Persian rugs are a subgroup of a broad category of rugs known as “Oriental”. The majority of rugs sold today as “Oriental” are woven with Persian designs, but while all Persian rugs are Oriental rugs, not all Oriental rugs are Persian rugs. Persian rugs are categorized into six main types named for the Persian city, village or tribal area where they were woven - Isfahan, Kerman, Kashan, Herat, Nain, Tabriz. The six centers generally produce wool rugs, but the city of Qum is renowned for silk Persian rugs. Weaving centers are located near grazing land for sheep who produce the wool for hand spinning.
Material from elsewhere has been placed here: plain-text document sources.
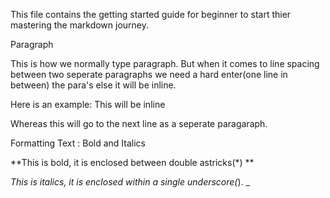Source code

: This file contains the getting started guide for beginner to start thier mastering the markdown journey.

Paragraph

This is how we normally type paragraph. But when it comes to line spacing between two seperate paragraphs we need a hard enter(one line in between) the para's else it will be inline.

Here is an example:
This will be inline

Whereas this will go to the next line as a seperate paragaraph.

Formatting Text : Bold and Italics

**This is bold, it is enclosed between double astricks(*) **

_This is italics, it is enclosed within a single underscore(_). _

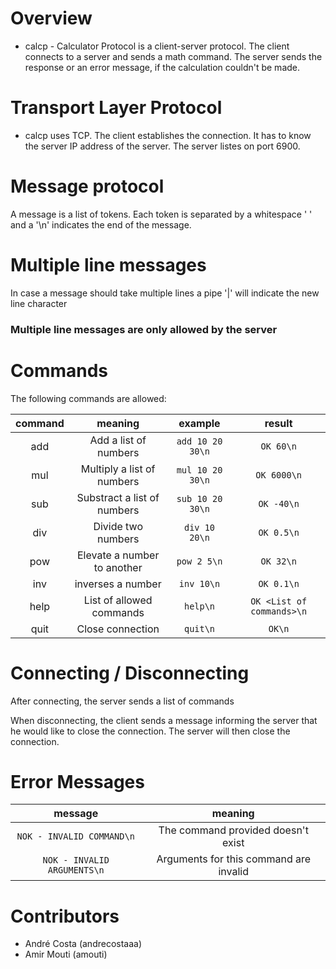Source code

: # Overview

- calcp - Calculator Protocol is a client-server protocol. The client connects to a server and sends a math command.
  The server sends the response or an error message, if the calculation couldn't be made.

# Transport Layer Protocol

- calcp uses TCP. The client establishes the connection. It has to know the server IP address of the server. The server listes on port 6900.

# Message protocol

A message is a list of tokens. Each token is separated by a whitespace ' ' and a '\n' indicates the end of the message.

# Multiple line messages

In case a message should take multiple lines a pipe '|' will indicate the new line character

### Multiple line messages are only allowed by the server

# Commands

The following commands are allowed:

| command |           meaning           |     example      |          result           |
| :-----: | :-------------------------: | :--------------: | :-----------------------: |
|   add   |    Add a list of numbers    | `add 10 20 30\n` |         `OK 60\n`         |
|   mul   | Multiply a list of numbers  | `mul 10 20 30\n` |        `OK 6000\n`        |
|   sub   | Substract a list of numbers | `sub 10 20 30\n` |        `OK -40\n`         |
|   div   |     Divide two numbers      |  `div 10 20\n`   |        `OK 0.5\n`         |
|   pow   | Elevate a number to another |   `pow 2 5\n`    |         `OK 32\n`         |
|   inv   |      inverses a number      |    `inv 10\n`    |        `OK 0.1\n`         |
|  help   |  List of allowed commands   |     `help\n`     | `OK <List of commands>\n` |
|  quit   |      Close connection       |     `quit\n`     |          `OK\n`           |

# Connecting / Disconnecting

After connecting, the server sends a list of commands

When disconnecting, the client sends a message informing the server that he would like to close the connection. The server will then close the connection.

# Error Messages

|           message           |                meaning                 |
| :-------------------------: | :------------------------------------: |
|  `NOK - INVALID COMMAND\n`  |   The command provided doesn't exist   |
| `NOK - INVALID ARGUMENTS\n` | Arguments for this command are invalid |


# Contributors

* André Costa (andrecostaaa)
* Amir Mouti (amouti)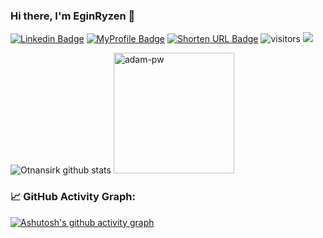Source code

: 
### Hi there, I'm EginRyzen 👋

<!--Website -->
[![Linkedin Badge](https://img.shields.io/badge/-LinkedIn-0e76a8?style=flat-square&logo=Linkedin&logoColor=white)](https://www.linkedin.com/in/krisnanto010/)
[![MyProfile Badge](https://img.shields.io/badge/Profile-512dcf?style=flat-square&logo=About.me&logoColor=white)](https://eginryzen.github.io/)
[![Shorten URL Badge](https://img.shields.io/badge/Shorten_URL-e4514b?style=flat-square&logo=google-chrome&logoColor=white)](https://rebrands.netlify.app)
![visitors](https://visitor-badge.laobi.icu/badge?page_id=EginRyzen.EginRyzen)
<a href="https://github.com/otnansirk/reference-for-learning/wiki" target="_blank">
  <img src="https://img.shields.io/badge/My%20Wiki-W-brightgreen">
</a>


![Otnansirk github stats](https://github-readme-stats.vercel.app/api?username=EginRyzen&theme=gotham&show_icons=true)
<span style="border-radius: 10; overflow: hidden; display: inline-block;">
  <img width="193" src="https://github.com/Adam-pw/Adam-pw/blob/main/animation_500_kxa883sd.gif" alt="adam-pw" />
</span>

### 📈 GitHub Activity Graph:

[![Ashutosh's github activity graph](https://github-readme-activity-graph.vercel.app/graph?username=zulfikar-ditya&bg_color=0f172a&color=f43f5e&line=14b8a6&point=f43f5e&area=true&hide_border=true)](https://github.com/ashutosh00710/github-readme-activity-graph)


<!-- <p><img align="center" src="https://github-readme-streak-stats.herokuapp.com/?user=otnansirk&" alt="otnansirk" /></p> -->

<!-- <img src="https://github-profile-trophy.vercel.app/?username=otnansirk"/> -->

<!--
**otnansirk/otnansirk** is a ✨ _special_ ✨ repository because its `README.md` (this file) appears on your GitHub profile.

Here are some ideas to get you started:

- 🔭 I’m currently working on ...
- 🌱 I’m currently learning ...
- 👯 I’m looking to collaborate on ...
- 🤔 I’m looking for help with ...
- 💬 Ask me about ...
- 📫 How to reach me: ...
- 😄 Pronouns: ...
- ⚡ Fun fact: ...
-->
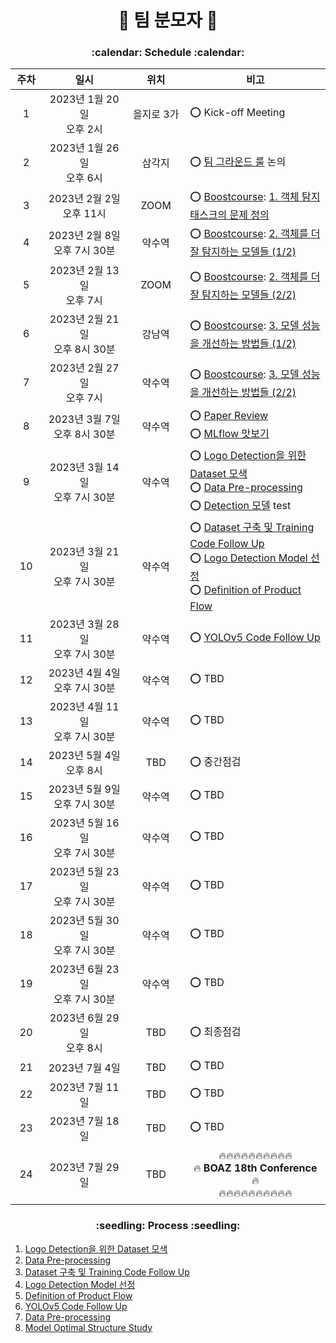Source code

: <h1 align='center'> 🥸 팀 분모자 🥸 </h1>
<h3 align='center'>:calendar: Schedule :calendar:</h3>

<div align="center">

|**주차**|**일시**|**위치**|**비고**|
|:-:|:-:|:-:|-|
|1|2023년 1월 20일</br>오후 2시|을지로 3가|:o: Kick-off Meeting|
|2|2023년 1월 26일</br>오후 6시|삼각지|:o: [팀 그라운드 룰](https://zerohertz.notion.site/2f485a58de38472e9aee057a7957fcc9) 논의|
|3|2023년 2월 2일</br>오후 11시|ZOOM|:o: [Boostcourse](https://www.boostcourse.org/ai341/joinLectures/369549): [1. 객체 탐지 태스크의 문제 정의](https://github.com/Team-BoonMoSa/.github/blob/main/boostcourse/1%EC%A3%BC%EC%B0%A8_%EA%B9%80%EB%B3%B4%EA%B2%B8.pdf)|
|4|2023년 2월 8일</br>오후 7시 30분|약수역|:o: [Boostcourse](https://www.boostcourse.org/ai341/joinLectures/369549): [2. 객체를 더 잘 탐지하는 모델들 (1/2)](https://github.com/Team-BoonMoSa/.github/blob/main/boostcourse/2%EC%A3%BC%EC%B0%A8_%EC%9E%84%EC%84%9C%ED%98%84.pdf)|
|5|2023년 2월 13일</br>오후 7시|ZOOM|:o: [Boostcourse](https://www.boostcourse.org/ai341/joinLectures/369549): [2. 객체를 더 잘 탐지하는 모델들 (2/2)](https://github.com/Team-BoonMoSa/.github/blob/main/boostcourse/3%EC%A3%BC%EC%B0%A8_%EC%9A%B0%EC%95%84%EB%9D%BC.pdf)|
|6|2023년 2월 21일</br>오후 8시 30분|강남역|:o: [Boostcourse](https://www.boostcourse.org/ai341/joinLectures/369549): [3. 모델 성능을 개선하는 방법들 (1/2)](https://github.com/Team-BoonMoSa/.github/blob/main/boostcourse/4%EC%A3%BC%EC%B0%A8_%EC%98%A4%ED%9A%A8%EA%B7%BC.pdf)|
|7|2023년 2월 27일</br>오후 7시|약수역|:o: [Boostcourse](https://www.boostcourse.org/ai341/joinLectures/369549): [3. 모델 성능을 개선하는 방법들 (2/2)](https://github.com/Team-BoonMoSa/.github/blob/main/boostcourse/5%EC%A3%BC%EC%B0%A8_%EC%86%A1%EC%98%88%EC%A7%84.pdf)|
|8|2023년 3월 7일</br>오후 8시 30분|약수역|:o: [Paper Review](https://ieeexplore.ieee.org/document/9144794)</br>:o: [MLflow 맛보기](https://kyumcoding.tistory.com/14#comment21978661)|
|9|2023년 3월 14일</br>오후 7시 30분|약수역|:o: [Logo Detection을 위한 Dataset 모색](https://github.com/Team-BoonMoSa/PANPP/issues/1)</br>:o: [Data Pre-processing](https://github.com/Team-BoonMoSa/PANPP/issues/2)</br>:o: [Detection 모델](https://github.com/Team-BoonMoSa/PANPP) test|
|10|2023년 3월 21일</br>오후 7시 30분|약수역|:o: [Dataset 구축 및 Training Code Follow Up](https://github.com/Team-BoonMoSa/PANPP/issues/3)</br>:o: [Logo Detection Model 선정](https://github.com/Team-BoonMoSa/.github/issues/1)</br>:o: [Definition of Product Flow](https://github.com/Team-BoonMoSa/.github/issues/2)|
|11|2023년 3월 28일</br>오후 7시 30분|약수역|:o: [YOLOv5 Code Follow Up](https://github.com/Team-BoonMoSa/YOLOv5/issues/1)|
|12|2023년 4월 4일</br>오후 7시 30분|약수역|:o: TBD|
|13|2023년 4월 11일</br>오후 7시 30분|약수역|:o: TBD|
|14|2023년 5월 4일</br>오후 8시|TBD|:o: 중간점검|
|15|2023년 5월 9일</br>오후 7시 30분|약수역|:o: TBD|
|16|2023년 5월 16일</br>오후 7시 30분|약수역|:o: TBD|
|17|2023년 5월 23일</br>오후 7시 30분|약수역|:o: TBD|
|18|2023년 5월 30일</br>오후 7시 30분|약수역|:o: TBD|
|19|2023년 6월 23일</br>오후 7시 30분|약수역|:o: TBD|
|20|2023년 6월 29일</br>오후 8시|TBD|:o: 최종점검|
|21|2023년 7월 4일|TBD|:o: TBD|
|22|2023년 7월 11일|TBD|:o: TBD|
|23|2023년 7월 18일|TBD|:o: TBD|
|</br>24</br>&nbsp;&nbsp;&nbsp;&nbsp;&nbsp;&nbsp;&nbsp;&nbsp;|</br>2023년 7월 29일</br>&nbsp;&nbsp;&nbsp;&nbsp;&nbsp;&nbsp;&nbsp;&nbsp;&nbsp;&nbsp;&nbsp;&nbsp;&nbsp;&nbsp;&nbsp;&nbsp;&nbsp;&nbsp;&nbsp;&nbsp;&nbsp;&nbsp;&nbsp;&nbsp;&nbsp;&nbsp;&nbsp;|</br>TBD</br>&nbsp;&nbsp;&nbsp;&nbsp;&nbsp;&nbsp;&nbsp;&nbsp;&nbsp;&nbsp;&nbsp;&nbsp;&nbsp;&nbsp;&nbsp;&nbsp;&nbsp;&nbsp;|<div align="center">:fire::fire::fire::fire::fire::fire::fire::fire::fire::fire:</br>:fire: **BOAZ 18th Conference** :fire:</br>:fire::fire::fire::fire::fire::fire::fire::fire::fire::fire:</div>|
</div>

<h3 align='center'>:seedling: Process :seedling:</h3>

1. [Logo Detection을 위한 Dataset 모색](https://github.com/Team-BoonMoSa/PANPP/issues/1)
2. [Data Pre-processing](https://github.com/Team-BoonMoSa/PANPP/issues/2)
3. [Dataset 구축 및 Training Code Follow Up](https://github.com/Team-BoonMoSa/PANPP/issues/3)
4. [Logo Detection Model 선정](https://github.com/Team-BoonMoSa/.github/issues/1)
5. [Definition of Product Flow](https://github.com/Team-BoonMoSa/.github/issues/2)
6. [YOLOv5 Code Follow Up](https://github.com/Team-BoonMoSa/YOLOv5/issues/1)
7. [Data Pre-processing](https://github.com/Team-BoonMoSa/YOLOv5/issues/2)
8. [Model Optimal Structure Study](https://github.com/Team-BoonMoSa/YOLOv5/issues/4)
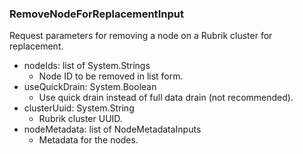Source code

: ### RemoveNodeForReplacementInput
Request parameters for removing a node on a Rubrik cluster for replacement.

- nodeIds: list of System.Strings
  - Node ID to be removed in list form.
- useQuickDrain: System.Boolean
  - Use quick drain instead of full data drain (not recommended).
- clusterUuid: System.String
  - Rubrik cluster UUID.
- nodeMetadata: list of NodeMetadataInputs
  - Metadata for the nodes.
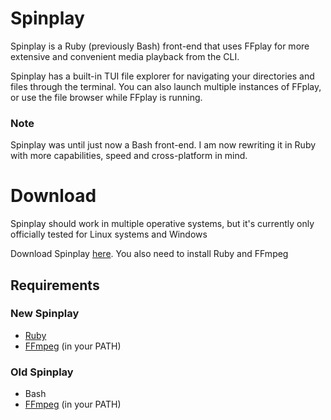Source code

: # Spinplay
Spinplay is a Ruby (previously Bash) front-end that uses FFplay for more extensive and convenient media playback from the CLI.

Spinplay has a built-in TUI file explorer for navigating your directories and files through the terminal. You can also launch multiple instances of FFplay, or use the file browser while FFplay is running.

### Note

Spinplay was until just now a Bash front-end. I am now rewriting it in Ruby with more capabilities, speed and cross-platform in mind.

# Download
Spinplay should work in multiple operative systems, but it's currently only officially tested for Linux systems and Windows

Download Spinplay [here](https://github.com/spacebanana420/Spinplay/releases/). You also need to install Ruby and FFmpeg

## Requirements

### New Spinplay
* [Ruby](https://www.ruby-lang.org/en/)
* [FFmpeg](https://ffmpeg.org/) (in your PATH)

### Old Spinplay
* Bash
* [FFmpeg](https://ffmpeg.org/) (in your PATH)
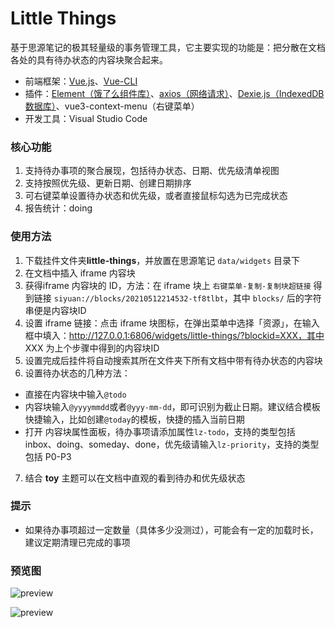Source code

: # Little Things

 基于思源笔记的极其轻量级的事务管理工具，它主要实现的功能是：把分散在文档各处的具有待办状态的内容块聚合起来。

- 前端框架：[Vue.js](https://v3.cn.vuejs.org/)、[Vue-CLI](https://cli.vuejs.org/)
- 插件：[Element（饿了么组件库）](https://element-plus.gitee.io/#/zh-CN)、[axios（网络请求）](https://github.com/axios/axios)、[Dexie.js（IndexedDB 数据库）](https://dexie.org/)、vue3-context-menu（右键菜单）
- 开发工具：Visual Studio Code

### 核心功能

1. 支持待办事项的聚合展现，包括待办状态、日期、优先级清单视图
2. 支持按照优先级、更新日期、创建日期排序
3. 可右键菜单设置待办状态和优先级，或者直接鼠标勾选为已完成状态
4. 报告统计：doing

### 使用方法

1. 下载挂件文件夹**little-things**，并放置在思源笔记 `data/widgets` 目录下
2. 在文档中插入 iframe 内容块
3. 获得iframe 内容块的 ID，方法：在 iframe 块上 `右键菜单-复制-复制块超链接` 得到链接 `siyuan://blocks/20210512214532-tf8tlbt`，其中 `blocks/` 后的字符串便是内容块ID
4. 设置 iframe 链接：点击 iframe 块图标，在弹出菜单中选择「资源」，在输入框中填入：http://127.0.0.1:6806/widgets/little-things/?blockid=XXX，其中 XXX 为上个步骤中得到的内容块ID
5. 设置完成后挂件将自动搜索其所在文件夹下所有文档中带有待办状态的内容块
6. 设置待办状态的几种方法：
 - 直接在内容块中输入`@todo`
 - 内容块输入`@yyyymmdd`或者`@yyy-mm-dd`，即可识别为截止日期。建议结合模板快捷输入，比如创建`@today`的模板，快捷的插入当前日期
 - 打开 内容块属性面板，待办事项请添加属性`lz-todo`，支持的类型包括 inbox、doing、someday、done，优先级请输入`lz-priority`，支持的类型包括 P0-P3
7. 结合 **toy** 主题可以在文档中直观的看到待办和优先级状态

### 提示

- 如果待办事项超过一定数量（具体多少没测过），可能会有一定的加载时长，建议定期清理已完成的事项


   
### 预览图

![preview](https://raw.githubusercontent.com/langzhou/siyuan-note/main/widget/little-things/preview.png) 

![preview](https://raw.githubusercontent.com/langzhou/siyuan-note/main/widget/little-things/preview2.png) 
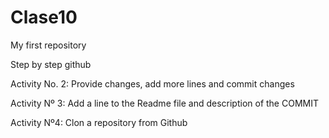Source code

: # Clase10

My first repository

Step by step github

Activity No. 2: Provide changes, add more lines and commit changes

Activity Nº 3: Add a line to the Readme file and description of the COMMIT

Activity Nº4: Clon a repository from Github
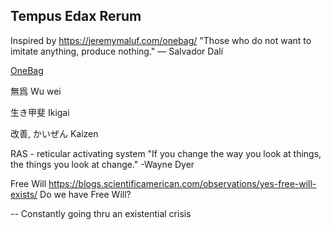 ## Tempus Edax Rerum
Inspired by https://jeremymaluf.com/onebag/
"Those who do not want to imitate anything, produce nothing."
― Salvador Dalí

[OneBag](https://lighterpack.com/r/or854i)


無爲 Wu wei

生き甲斐 Ikigai

改善, かいぜん Kaizen

RAS - reticular activating system
"If you change the way you look at things, the things you look at change."
-Wayne Dyer


Free Will
https://blogs.scientificamerican.com/observations/yes-free-will-exists/
Do we have Free Will?

--
Constantly going thru an existential crisis
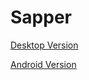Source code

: # Sapper
[Desktop Version](https://github.com/SerTelnov/Sapper/blob/master/SapperDesktopVersion/artifacts/SapperDesktopVersion_jar/SapperDesktopVersion.jar)

[Android Version](https://github.com/SerTelnov/Sapper/blob/85c2ca97207640770322776cd0598ba8e341b6b0/SapperAndroidVersion/app/sapper.apk)
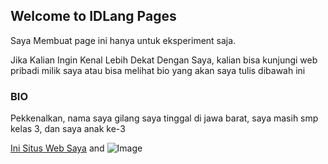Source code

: ## Welcome to IDLang Pages

Saya Membuat page ini hanya untuk eksperiment saja.

Jika Kalian Ingin Kenal Lebih Dekat Dengan Saya, kalian bisa kunjungi web pribadi milik saya atau bisa melihat bio yang akan saya tulis dibawah ini

### BIO

Pekkenalkan, nama saya gilang saya tinggal di jawa barat, saya masih smp kelas 3, dan saya anak ke-3

[Ini Situs Web Saya](http://lang.bloger.id/) and ![Image](src)
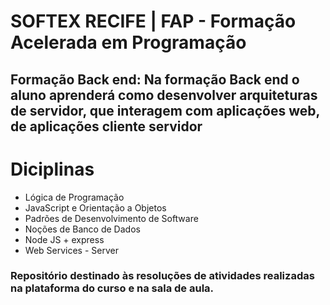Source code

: # SOFTEX RECIFE | FAP - Formação Acelerada em Programação

## **Formação Back end**: Na formação Back end o aluno aprenderá como desenvolver arquiteturas de servidor, que interagem com aplicações web, de aplicações cliente servidor

# Diciplinas

- Lógica de Programação
- JavaScript e Orientação a Objetos
- Padrões de Desenvolvimento de Software
- Noções de Banco de Dados
- Node JS + express
- Web Services - Server

### Repositório destinado às resoluções de atividades realizadas na plataforma do curso e na sala de aula.
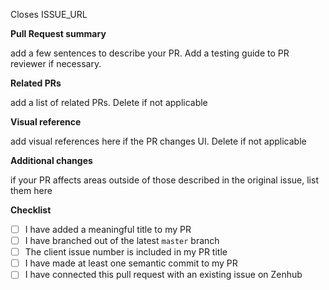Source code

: Closes ISSUE_URL

**Pull Request summary**

add a few sentences to describe your PR. Add a testing guide to PR reviewer if necessary.

**Related PRs**

add a list of related PRs. Delete if not applicable

**Visual reference**

add visual references here if the PR changes UI. Delete if not applicable

**Additional changes**

if your PR affects areas outside of those described in the original issue, list them here

**Checklist**

- [ ] I have added a meaningful title to my PR
- [ ] I have branched out of the latest `master` branch
- [ ] The client issue number is included in my PR title
- [ ] I have made at least one semantic commit to my PR
- [ ] I have connected this pull request with an existing issue on Zenhub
While rugs with predominantly red fields are commonly referred to as “typically” Persian, colors in Persian rugs vary greatly and include pastels.
Persian rugs usually have a horizontal wool weft on a vertical cotton warp that becomes invisible during the hand weaving and knotting process. There are different knotting techniques; for example the Persian or asymmetrical knot (open on one side) is knotted to a warp, passes over the next warp, knots to the next warp and so on. Each knot is cut to create the pile. The intricate designs of Persian rugs are graphed on paper and displayed behind the upright loom as a guide for the weavers. Many Persian designs feature central medallions or plants, gardens, and animals, often interlaced or bordered with geometric patterns. Popular motifs include the Tree of Life and “walled garden with water channel” designs based on the classic chahar bagh or “four garden” plan of actual Persian gardens.
For centuries Persian rugs were traded with the West as luxury items. Their status was so high that they are recorded in hundreds of paintings by Western artists from the Renaissance onwards. In the 19th century European and North American demand for “Persian” rugs soared. Trading companies sprang up to satisfy demand. Western taste didn't always match the export rugs, so designs were adapted to Western tastes thus making the term “Persian rug” even more broad while diluting its once highly specific geographic origins.